Connecting to Jobs

As of dx v0.319.2 or later, dx ssh can access a job started without the --allow-ssh flag by adding the client IP address to the list of allowed IP addresses. When using dx run --allow-ssh / --ssh, SSH access is more secure and the default is to allow only connections from your client IP address. To use these features, upgrade to dx v0.319.2 or later with pip3 install --upgrade dxpy.

Connecting to Jobs via SSH

Jobs running on the DNAnexus Platform can be optionally configured to allow SSH connections to the DNAnexus worker executing the job. This can be used to monitor the job underway, to troubleshoot a failed job, or to use the worker as a workstation in the cloud.

By default, jobs only have network access to the DNAnexus API, not the Internet. Outbound access can be configured using network access permissions. Inbound access is restricted to SSH connectivity only, and must be enabled explicitly by the user at run time.

Logging and Reproducibility Guarantees

The DNAnexus Platform is designed to support reproducible analyses. When you run an app with the same inputs, you can generally expect to get the same outputs each time. However, enabling features like network access (other than to the DNAnexus API) or connecting to a job via SSH can affect reproducibility. Once you connect to a job, the platform can no longer guarantee that results are exactly the same if you rerun the analysis.

Setting Up Your Environment for SSH Access

One-time setup of the user's account is required to allow use of SSH connections.
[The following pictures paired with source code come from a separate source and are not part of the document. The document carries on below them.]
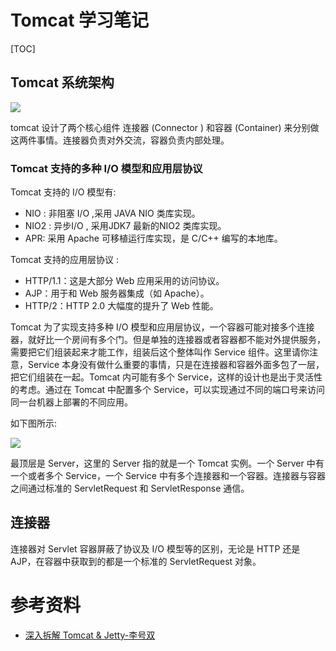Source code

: # Tomcat 学习笔记

[TOC]

## Tomcat 系统架构





<img src="../../../img/web/tomcat/tomcat-architecture.png"/>



tomcat 设计了两个核心组件 连接器 (Connector ) 和容器 (Container) 来分别做这两件事情。连接器负责对外交流，容器负责内部处理。

### Tomcat 支持的多种 I/O 模型和应用层协议

 Tomcat 支持的 I/O 模型有:

* NIO : 非阻塞 I/O ,采用 JAVA NIO 类库实现。
* NIO2 : 异步I/O , 采用JDK7 最新的NIO2 类库实现。
* APR: 采用 Apache 可移植运行库实现，是 C/C++ 编写的本地库。

 Tomcat 支持的应用层协议 :

* HTTP/1.1：这是大部分 Web 应用采用的访问协议。
* AJP：用于和 Web 服务器集成（如 Apache）。
* HTTP/2：HTTP 2.0 大幅度的提升了 Web 性能。

Tomcat 为了实现支持多种 I/O 模型和应用层协议，一个容器可能对接多个连接器，就好比一个房间有多个门。但是单独的连接器或者容器都不能对外提供服务，需要把它们组装起来才能工作，组装后这个整体叫作 Service 组件。这里请你注意，Service 本身没有做什么重要的事情，只是在连接器和容器外面多包了一层，把它们组装在一起。Tomcat 内可能有多个 Service，这样的设计也是出于灵活性的考虑。通过在 Tomcat 中配置多个 Service，可以实现通过不同的端口号来访问同一台机器上部署的不同应用。

如下图所示:

![](../../../img/web/tomcat/connector-container.jpg)

最顶层是 Server，这里的 Server 指的就是一个 Tomcat 实例。一个 Server 中有一个或者多个 Service，一个 Service 中有多个连接器和一个容器。连接器与容器之间通过标准的 ServletRequest 和 ServletResponse 通信。



## 连接器

连接器对 Servlet 容器屏蔽了协议及 I/O 模型等的区别，无论是 HTTP 还是 AJP，在容器中获取到的都是一个标准的 ServletRequest 对象。



# 参考资料

* [深入拆解 Tomcat & Jetty-李号双](https://time.geekbang.org/column/article/96328) 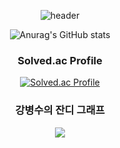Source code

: <div align="center">
  
![header](https://capsule-render.vercel.app/api?type=waving&color=timeAuto&text=KBSOO)
</div>

<div align="center">
  
![Anurag's GitHub stats](https://github-readme-stats.vercel.app/api?username=Kbyungs&show_icons=true&theme=transparent)
</div>

<div align="center">
  <h3>Solved.ac Profile</h3>
  
  [![Solved.ac Profile](http://mazassumnida.wtf/api/v2/generate_badge?boj=jasonkbs)](https://solved.ac/jasonkbs/)
</div>

<div align="center">
  <h3 padding-top ="3000px">강병수의 잔디 그래프</h3>
  <img src="https://ghchart.rshah.org/Kbyungs" />
</div>
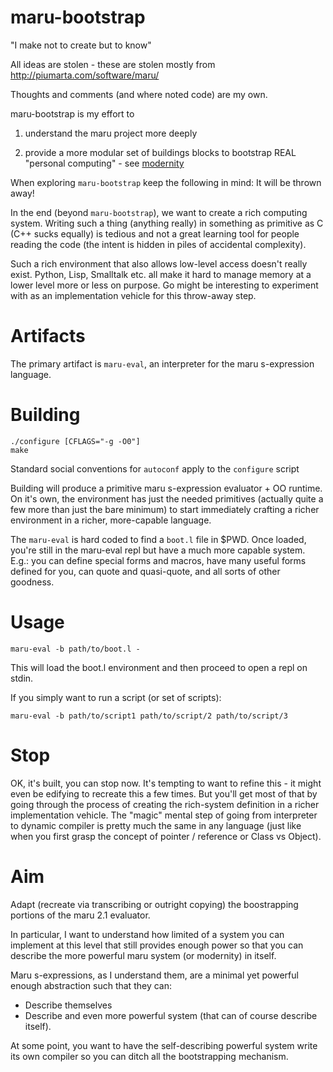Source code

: # maru-bootstrap

"I make not to create but to know"

All ideas are stolen - these are stolen mostly from http://piumarta.com/software/maru/

Thoughts and comments (and where noted code) are my own.

maru-bootstrap is my effort to

1) understand the maru project more deeply

2) provide a more modular set of buildings blocks to bootstrap REAL
"personal computing" - see [modernity](https://github.com/strangemonad/modernity)

When exploring `maru-bootstrap` keep the following in mind: It will be thrown away!

In the end (beyond `maru-bootstrap`), we want to create a rich computing system.
Writing such a thing (anything really) in something as primitive as C (C++ sucks equally) is tedious
and not a great learning tool for people reading the code (the intent is hidden in
piles of accidental complexity).

Such a rich environment that also allows low-level access doesn't really exist. Python, Lisp, Smalltalk etc.
all make it hard to manage memory at a lower level more or less on
purpose. Go might be interesting to experiment with as an implementation
vehicle for this throw-away step.

# Artifacts

The primary artifact is `maru-eval`, an interpreter for the maru s-expression
language.

# Building

    ./configure [CFLAGS="-g -O0"]
    make

Standard social conventions for `autoconf` apply to the `configure` script

Building will produce a primitive maru s-expression evaluator + OO
runtime. On it's own, the environment has just the needed primitives
(actually quite a few more than just the bare minimum) to start
immediately crafting a richer environment in a richer, more-capable
language.

The `maru-eval` is hard coded to find a `boot.l` file in $PWD. Once
loaded, you're still in the maru-eval repl but have a much more capable
system. E.g.: you can define special forms and macros, have many useful forms
defined for you, can quote and quasi-quote, and all sorts of other
goodness.

# Usage

    maru-eval -b path/to/boot.l -

This will load the boot.l environment and then proceed to open a repl on
stdin.

If you simply want to run a script (or set of scripts):

    maru-eval -b path/to/script1 path/to/script/2 path/to/script/3

# Stop

OK, it's built, you can stop now. It's tempting to want to refine this -
it might even be edifying to recreate this a few times. But you'll get
most of that by going through the process of creating the rich-system
definition in a richer implementation vehicle. The "magic" mental step of going
from interpreter to dynamic compiler is pretty much the same in any
language (just like when you first grasp the concept of pointer /
reference  or Class vs Object).


# Aim

Adapt (recreate via transcribing or outright copying) the boostrapping portions of the maru 2.1 evaluator.

In particular, I want to understand how limited of a system you can
implement at this level that still provides enough power so that you can
describe the more powerful maru system (or modernity) in itself.

Maru s-expressions, as I understand them, are a minimal yet powerful
enough abstraction such that they can:

- Describe themselves
- Describe and even more powerful system (that can of course describe
  itself).

At some point, you want to have the self-describing powerful system
write its own compiler so you can ditch all the bootstrapping mechanism.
Open a command shell and use dx ssh_config to perform this setup.

If you have previously set up a public SSH key on the machine you're using before, use option 0 ("Generate a new SSH key pair using ssh-keygen").
If you have previously set up a public SSH key on the machine you're using, select one of the SSH key pairs listed, or option 0 if you wish to generate a new key pair.
If you have previously set up a public SSH key on another computer, you need to copy the keys into your current environment. The keys are found (by default) in ~/.dnanexus_config as ssh_id and ssh_id.pub.

If you already have a key and you generate a new one, the old one is overwritten. You cannot SSH into jobs from any computer that has an older key.

Connecting to Jobs via SSH

Once you have setup your ssh keypair, you can connect to individual jobs you launch on DNAnexus.

SSH connections to jobs can be established by running dx ssh job-xxxx.

Alternatively, you can launch a job and immediately ssh into that job by running: dx run executable --ssh.

Another good use of ssh features is in debugging failing jobs. The platform allows you to specify conditions under which a failed job should be held for debugging using dx run --debug-on. If the job encounters an error, the worker is not terminated as usual, but remains open for 72 hours, giving the user time to ssh into the worker and debug the underlying issue. See the Debug Hold section below.

Finally, a great use of ssh features on the platform is to launch a Cloud Workstation. For more information about configuring a job to use a worker as a workstation in the cloud, see our tutorial on Cloud Workstations.

Connecting to Spark Cluster Workers via SSH

Running dx ssh job-xxxx connects you to the driver node of a Spark cluster job.

To connect to the worker nodes in a cluster job, first connect via SSH to the driver node which ensures your client IP is in the allowedSSH list of the cluster job. You can then connect to the first cluster worker node by running the following from your local machine (not the driver node).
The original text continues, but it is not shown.